What is the number of lines in these records with "center" in them? Answer with that number only.

Provided records Start Marker

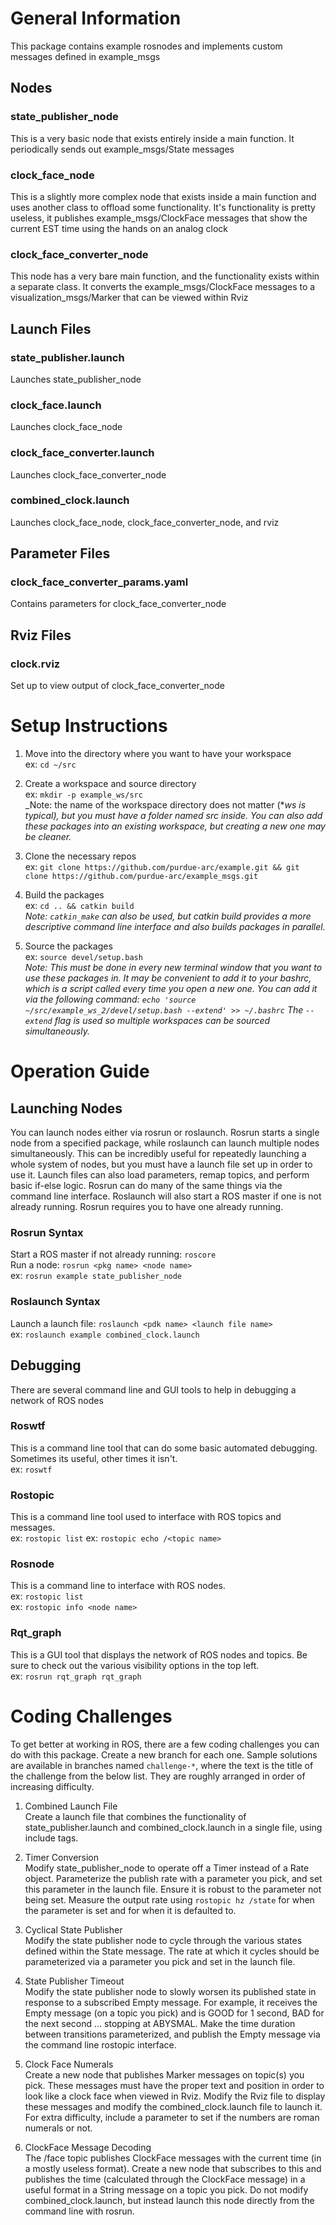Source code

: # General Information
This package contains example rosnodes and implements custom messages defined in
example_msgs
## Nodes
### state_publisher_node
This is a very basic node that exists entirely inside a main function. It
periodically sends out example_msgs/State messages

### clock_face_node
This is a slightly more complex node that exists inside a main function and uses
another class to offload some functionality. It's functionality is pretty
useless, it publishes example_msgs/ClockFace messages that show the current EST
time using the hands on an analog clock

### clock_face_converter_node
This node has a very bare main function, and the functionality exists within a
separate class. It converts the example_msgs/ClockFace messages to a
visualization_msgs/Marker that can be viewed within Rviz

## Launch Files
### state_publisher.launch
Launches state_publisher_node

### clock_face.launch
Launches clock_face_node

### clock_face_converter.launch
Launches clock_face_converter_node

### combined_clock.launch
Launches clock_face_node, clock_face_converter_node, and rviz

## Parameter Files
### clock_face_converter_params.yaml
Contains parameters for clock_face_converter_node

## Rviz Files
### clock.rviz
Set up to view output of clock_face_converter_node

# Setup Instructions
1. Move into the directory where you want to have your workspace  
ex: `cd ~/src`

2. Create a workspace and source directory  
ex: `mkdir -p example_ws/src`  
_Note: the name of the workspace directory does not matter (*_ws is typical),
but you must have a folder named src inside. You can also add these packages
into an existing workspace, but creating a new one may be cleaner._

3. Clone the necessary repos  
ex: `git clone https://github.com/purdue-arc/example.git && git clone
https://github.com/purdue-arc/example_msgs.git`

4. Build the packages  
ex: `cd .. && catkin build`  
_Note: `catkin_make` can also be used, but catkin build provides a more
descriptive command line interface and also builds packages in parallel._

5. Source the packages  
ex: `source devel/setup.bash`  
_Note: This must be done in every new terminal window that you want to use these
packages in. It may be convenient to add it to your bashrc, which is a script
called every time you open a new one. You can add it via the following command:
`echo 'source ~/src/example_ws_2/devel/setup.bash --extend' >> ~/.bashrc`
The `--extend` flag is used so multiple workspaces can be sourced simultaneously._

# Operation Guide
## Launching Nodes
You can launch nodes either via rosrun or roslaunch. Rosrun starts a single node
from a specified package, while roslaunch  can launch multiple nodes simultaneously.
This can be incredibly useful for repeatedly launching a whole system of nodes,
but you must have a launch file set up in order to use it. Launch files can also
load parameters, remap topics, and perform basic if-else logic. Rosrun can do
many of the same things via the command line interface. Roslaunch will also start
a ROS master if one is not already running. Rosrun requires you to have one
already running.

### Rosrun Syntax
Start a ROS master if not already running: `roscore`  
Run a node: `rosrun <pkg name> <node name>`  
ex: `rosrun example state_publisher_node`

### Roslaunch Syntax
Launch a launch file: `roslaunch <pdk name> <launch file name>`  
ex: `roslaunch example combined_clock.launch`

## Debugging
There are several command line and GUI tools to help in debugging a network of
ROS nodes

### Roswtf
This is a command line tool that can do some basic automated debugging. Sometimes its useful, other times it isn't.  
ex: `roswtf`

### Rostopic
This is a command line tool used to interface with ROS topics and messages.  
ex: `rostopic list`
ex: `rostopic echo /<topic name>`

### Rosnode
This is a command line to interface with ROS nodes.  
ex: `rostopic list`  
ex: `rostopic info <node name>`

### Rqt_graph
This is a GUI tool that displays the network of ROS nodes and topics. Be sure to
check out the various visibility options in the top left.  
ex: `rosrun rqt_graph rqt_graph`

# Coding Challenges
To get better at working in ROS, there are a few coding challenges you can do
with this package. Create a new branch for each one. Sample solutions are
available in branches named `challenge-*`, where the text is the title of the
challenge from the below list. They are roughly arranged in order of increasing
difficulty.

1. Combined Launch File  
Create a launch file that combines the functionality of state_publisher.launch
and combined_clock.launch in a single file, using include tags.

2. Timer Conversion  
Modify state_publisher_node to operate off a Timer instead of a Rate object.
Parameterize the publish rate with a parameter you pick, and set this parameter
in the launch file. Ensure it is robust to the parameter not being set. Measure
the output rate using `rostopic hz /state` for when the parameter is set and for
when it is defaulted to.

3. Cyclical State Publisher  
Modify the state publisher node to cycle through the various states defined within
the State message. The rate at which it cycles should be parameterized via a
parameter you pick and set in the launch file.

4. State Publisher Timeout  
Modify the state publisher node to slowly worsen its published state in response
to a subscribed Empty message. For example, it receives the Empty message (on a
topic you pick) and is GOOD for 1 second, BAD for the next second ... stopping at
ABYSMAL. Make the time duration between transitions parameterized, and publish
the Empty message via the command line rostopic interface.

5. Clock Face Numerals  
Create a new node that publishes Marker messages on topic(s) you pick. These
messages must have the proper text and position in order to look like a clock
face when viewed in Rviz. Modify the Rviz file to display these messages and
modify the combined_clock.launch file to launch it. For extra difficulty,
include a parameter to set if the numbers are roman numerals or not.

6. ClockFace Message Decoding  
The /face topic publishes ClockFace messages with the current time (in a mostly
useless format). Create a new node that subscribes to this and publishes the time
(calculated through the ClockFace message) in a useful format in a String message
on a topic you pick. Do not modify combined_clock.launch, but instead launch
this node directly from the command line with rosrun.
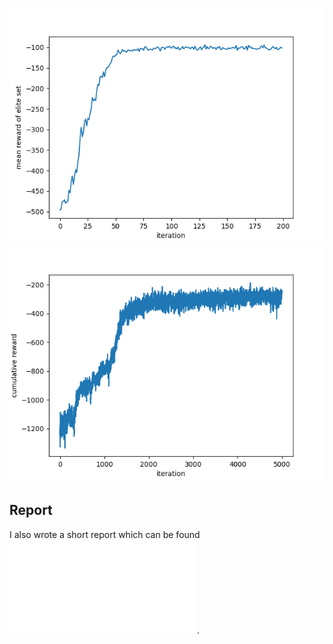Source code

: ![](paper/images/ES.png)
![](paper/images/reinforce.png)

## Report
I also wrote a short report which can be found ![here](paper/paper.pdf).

Provided records End Marker
Provided records Start Marker

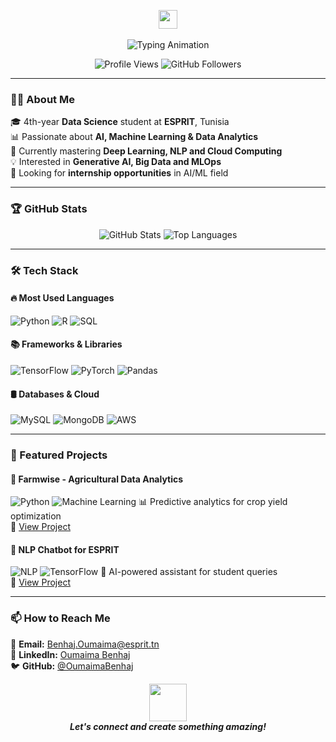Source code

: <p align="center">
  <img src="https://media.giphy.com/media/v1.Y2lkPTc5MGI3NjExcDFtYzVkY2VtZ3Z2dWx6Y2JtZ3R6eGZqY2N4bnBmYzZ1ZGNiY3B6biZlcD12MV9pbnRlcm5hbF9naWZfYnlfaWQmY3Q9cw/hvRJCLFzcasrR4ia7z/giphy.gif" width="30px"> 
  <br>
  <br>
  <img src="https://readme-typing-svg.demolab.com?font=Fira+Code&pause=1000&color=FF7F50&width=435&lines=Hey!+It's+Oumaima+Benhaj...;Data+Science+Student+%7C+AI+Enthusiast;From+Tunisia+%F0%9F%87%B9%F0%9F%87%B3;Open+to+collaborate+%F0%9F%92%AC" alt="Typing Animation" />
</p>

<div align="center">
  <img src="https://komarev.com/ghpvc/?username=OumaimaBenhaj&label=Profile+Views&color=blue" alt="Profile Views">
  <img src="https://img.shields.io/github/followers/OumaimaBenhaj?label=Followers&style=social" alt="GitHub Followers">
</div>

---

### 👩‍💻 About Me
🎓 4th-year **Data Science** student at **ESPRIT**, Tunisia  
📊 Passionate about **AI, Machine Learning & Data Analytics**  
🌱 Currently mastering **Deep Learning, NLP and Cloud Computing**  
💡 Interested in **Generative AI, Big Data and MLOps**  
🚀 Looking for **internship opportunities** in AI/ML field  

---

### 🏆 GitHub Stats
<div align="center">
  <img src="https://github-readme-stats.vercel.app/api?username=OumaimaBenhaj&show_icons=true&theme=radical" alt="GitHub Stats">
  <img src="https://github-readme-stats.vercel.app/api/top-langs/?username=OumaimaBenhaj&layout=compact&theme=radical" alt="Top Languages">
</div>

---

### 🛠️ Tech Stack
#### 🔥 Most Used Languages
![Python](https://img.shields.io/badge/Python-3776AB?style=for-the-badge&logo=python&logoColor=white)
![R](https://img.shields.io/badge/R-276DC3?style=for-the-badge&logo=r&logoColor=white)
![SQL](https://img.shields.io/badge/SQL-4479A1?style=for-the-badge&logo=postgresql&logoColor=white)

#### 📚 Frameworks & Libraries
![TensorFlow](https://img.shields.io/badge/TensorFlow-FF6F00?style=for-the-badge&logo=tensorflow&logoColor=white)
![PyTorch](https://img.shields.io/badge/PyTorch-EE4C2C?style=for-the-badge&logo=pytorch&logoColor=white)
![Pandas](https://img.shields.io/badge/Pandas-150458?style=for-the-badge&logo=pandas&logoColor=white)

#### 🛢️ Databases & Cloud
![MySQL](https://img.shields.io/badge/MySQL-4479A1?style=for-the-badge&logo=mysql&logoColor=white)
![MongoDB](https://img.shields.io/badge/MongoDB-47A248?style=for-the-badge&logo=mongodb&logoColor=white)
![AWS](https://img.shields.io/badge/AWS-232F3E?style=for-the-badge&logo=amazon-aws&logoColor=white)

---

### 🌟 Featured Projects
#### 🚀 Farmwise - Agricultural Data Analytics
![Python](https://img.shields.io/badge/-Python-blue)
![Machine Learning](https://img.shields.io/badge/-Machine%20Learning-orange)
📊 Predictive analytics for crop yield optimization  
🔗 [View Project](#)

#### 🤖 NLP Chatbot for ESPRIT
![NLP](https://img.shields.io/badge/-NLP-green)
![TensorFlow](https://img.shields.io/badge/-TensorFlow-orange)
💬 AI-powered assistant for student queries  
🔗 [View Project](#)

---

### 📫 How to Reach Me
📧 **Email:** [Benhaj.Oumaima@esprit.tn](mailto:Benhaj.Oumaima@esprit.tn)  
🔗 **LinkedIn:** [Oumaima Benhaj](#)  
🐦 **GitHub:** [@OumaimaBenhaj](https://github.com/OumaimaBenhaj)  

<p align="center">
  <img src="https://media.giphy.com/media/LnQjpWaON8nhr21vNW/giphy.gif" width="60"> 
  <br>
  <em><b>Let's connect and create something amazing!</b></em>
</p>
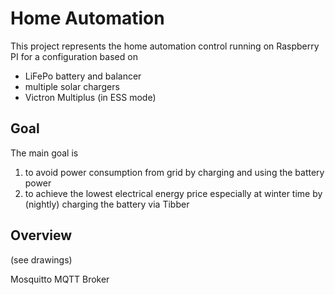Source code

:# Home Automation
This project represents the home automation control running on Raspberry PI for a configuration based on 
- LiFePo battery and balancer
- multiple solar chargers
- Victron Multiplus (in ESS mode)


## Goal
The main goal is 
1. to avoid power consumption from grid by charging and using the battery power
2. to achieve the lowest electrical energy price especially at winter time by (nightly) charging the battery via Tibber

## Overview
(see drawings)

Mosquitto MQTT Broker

Provided records End Marker

The completed task:
4